▶ [PROVIDED INFORMATION]:

- Opening Delimiter -

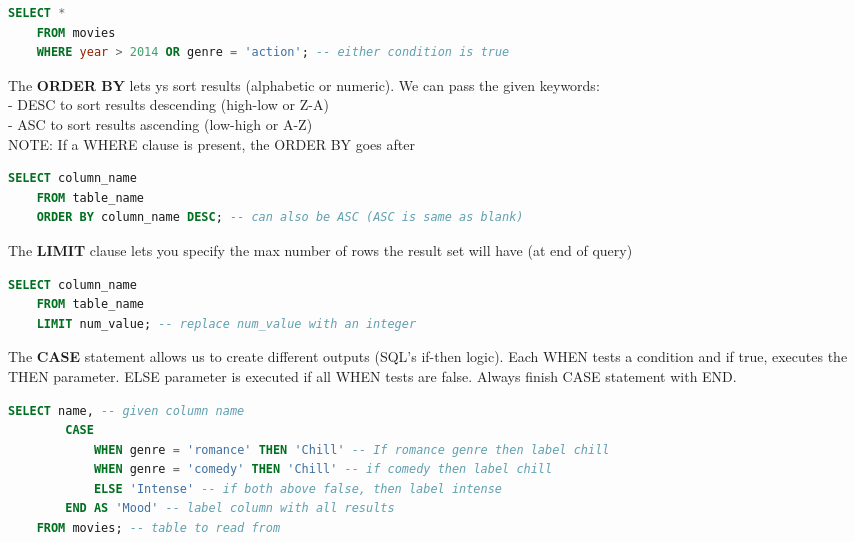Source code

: \documentclass[11pt, a4paper]{article}
\begin{document}
\begin{spacing}{1.1}
\begin{lstlisting}[language=SQL]
	SELECT *
	FROM movies
	WHERE year > 2014 OR genre = 'action'; -- either condition is true \end{lstlisting}  \vspace*{1mm}
	\noindent The \textbf{ORDER BY} lets ys sort results (alphabetic or numeric). We can pass the given keywords: \\
	\hspace*{3mm} - DESC to sort results descending (high-low or Z-A) \\
	\hspace*{3mm} - ASC to sort results ascending (low-high or A-Z) \\
	NOTE: If a WHERE clause is present, the ORDER BY goes after
	\begin{lstlisting}[language=SQL]
	SELECT column_name
	FROM table_name
	ORDER BY column_name DESC; -- can also be ASC (ASC is same as blank) \end{lstlisting} \vspace*{1mm}
	The \textbf{LIMIT} clause lets you specify the max number of rows the result set will have (at end of query)
	\begin{lstlisting}[language=SQL]
	SELECT column_name
	FROM table_name
	LIMIT num_value; -- replace num_value with an integer \end{lstlisting} \vspace*{1mm}
	The \textbf{CASE} statement allows us to create different outputs (SQL's if-then logic). Each WHEN tests a condition and if true, executes the THEN parameter. ELSE parameter is executed if all WHEN tests are false. Always finish CASE statement with END.
	\begin{lstlisting}[language=SQL]
	SELECT name, -- given column name
		CASE
			WHEN genre = 'romance' THEN 'Chill' -- If romance genre then label chill
			WHEN genre = 'comedy' THEN 'Chill' -- if comedy then label chill
			ELSE 'Intense' -- if both above false, then label intense
		END AS 'Mood' -- label column with all results
	FROM movies; -- table to read from \end{lstlisting} \vspace*{5mm}
		

\end{spacing}
\end{document}
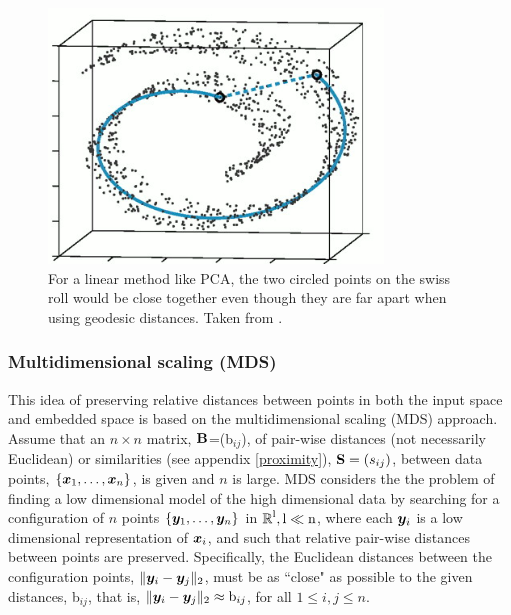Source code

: \begin{figure}[h]
\centering
\includegraphics[width=3.5in]{./images/ISOMAP.png}
\caption{For a linear method like PCA, the two circled points on the swiss roll would be close together even though they are far apart when using geodesic distances. Taken from \cite{TenenbaumJB2000Aggf}.}
      \label{fig:Swiss roll}
\end{figure}


\subsubsection{Multidimensional scaling (MDS)}
This idea of preserving relative distances between points in both the input space and embedded space is based on the multidimensional scaling (MDS) approach. Assume that an $n\times n$ matrix, $\textbf{B}$=(b$_{ij}$), of pair-wise distances (not necessarily Euclidean) or similarities (see appendix \ref{proximity}), $\textbf{S} = (s_{ij})$, between data points, $\{\boldsymbol{x}_{1}, \ldots, \boldsymbol{x}_{n} \}$, is given and $n$ is large.
MDS \cite{CoxT2000, MardiaK.V1979Ma} considers the the problem of finding a low dimensional model of the high dimensional data by searching for a configuration of $n$ points $\{\boldsymbol{y}_{1}, \ldots, \boldsymbol{y}_{n} \}$ in $\operatorname{\mathbb{R}}^{\text{l}}, \text{l} \ll \text{n}$, where each $\boldsymbol{y}_{i}$ is a low dimensional representation of $\boldsymbol{x}_{i}$, and such that relative pair-wise distances between points are preserved. Specifically, the Euclidean distances between the configuration points, $\lVert\boldsymbol{y}_{i} - \boldsymbol{y}_{j}\rVert_{2}$, must be as ``close" as possible to  the given distances, b$_{ij}$, that is, $\lVert\boldsymbol{y}_{i} - \boldsymbol{y}_{j}\rVert_{2} \approx \text{b}_{ij}$, for all $1 \leq i, j \leq n$.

- Closing Delimiter -

▶ [THE PROBLEM]: A verbatim copy of the entries, stripped of pictures, should be produced.

▶ [ANSWER TO THIS PROBLEM]:
Source code

: \documentclass[11pt, a4paper]{article}
\begin{document}
\begin{spacing}{1.1}
\begin{lstlisting}[language=SQL]
	SELECT *
	FROM movies
	WHERE year > 2014 OR genre = 'action'; -- either condition is true \end{lstlisting}  \vspace*{1mm}
	\noindent The \textbf{ORDER BY} lets ys sort results (alphabetic or numeric). We can pass the given keywords: \\
	\hspace*{3mm} - DESC to sort results descending (high-low or Z-A) \\
	\hspace*{3mm} - ASC to sort results ascending (low-high or A-Z) \\
	NOTE: If a WHERE clause is present, the ORDER BY goes after
	\begin{lstlisting}[language=SQL]
	SELECT column_name
	FROM table_name
	ORDER BY column_name DESC; -- can also be ASC (ASC is same as blank) \end{lstlisting} \vspace*{1mm}
	The \textbf{LIMIT} clause lets you specify the max number of rows the result set will have (at end of query)
	\begin{lstlisting}[language=SQL]
	SELECT column_name
	FROM table_name
	LIMIT num_value; -- replace num_value with an integer \end{lstlisting} \vspace*{1mm}
	The \textbf{CASE} statement allows us to create different outputs (SQL's if-then logic). Each WHEN tests a condition and if true, executes the THEN parameter. ELSE parameter is executed if all WHEN tests are false. Always finish CASE statement with END.
	\begin{lstlisting}[language=SQL]
	SELECT name, -- given column name
		CASE
			WHEN genre = 'romance' THEN 'Chill' -- If romance genre then label chill
			WHEN genre = 'comedy' THEN 'Chill' -- if comedy then label chill
			ELSE 'Intense' -- if both above false, then label intense
		END AS 'Mood' -- label column with all results
	FROM movies; -- table to read from \end{lstlisting} \vspace*{5mm}
		

\end{spacing}
\end{document}
Source code

: \begin{figure}[h]
\centering
\includegraphics[width=3.5in]{./images/ISOMAP.png}
\caption{For a linear method like PCA, the two circled points on the swiss roll would be close together even though they are far apart when using geodesic distances. Taken from \cite{TenenbaumJB2000Aggf}.}
      \label{fig:Swiss roll}
\end{figure}


\subsubsection{Multidimensional scaling (MDS)}
This idea of preserving relative distances between points in both the input space and embedded space is based on the multidimensional scaling (MDS) approach. Assume that an $n\times n$ matrix, $\textbf{B}$=(b$_{ij}$), of pair-wise distances (not necessarily Euclidean) or similarities (see appendix \ref{proximity}), $\textbf{S} = (s_{ij})$, between data points, $\{\boldsymbol{x}_{1}, \ldots, \boldsymbol{x}_{n} \}$, is given and $n$ is large.
MDS \cite{CoxT2000, MardiaK.V1979Ma} considers the the problem of finding a low dimensional model of the high dimensional data by searching for a configuration of $n$ points $\{\boldsymbol{y}_{1}, \ldots, \boldsymbol{y}_{n} \}$ in $\operatorname{\mathbb{R}}^{\text{l}}, \text{l} \ll \text{n}$, where each $\boldsymbol{y}_{i}$ is a low dimensional representation of $\boldsymbol{x}_{i}$, and such that relative pair-wise distances between points are preserved. Specifically, the Euclidean distances between the configuration points, $\lVert\boldsymbol{y}_{i} - \boldsymbol{y}_{j}\rVert_{2}$, must be as ``close" as possible to  the given distances, b$_{ij}$, that is, $\lVert\boldsymbol{y}_{i} - \boldsymbol{y}_{j}\rVert_{2} \approx \text{b}_{ij}$, for all $1 \leq i, j \leq n$.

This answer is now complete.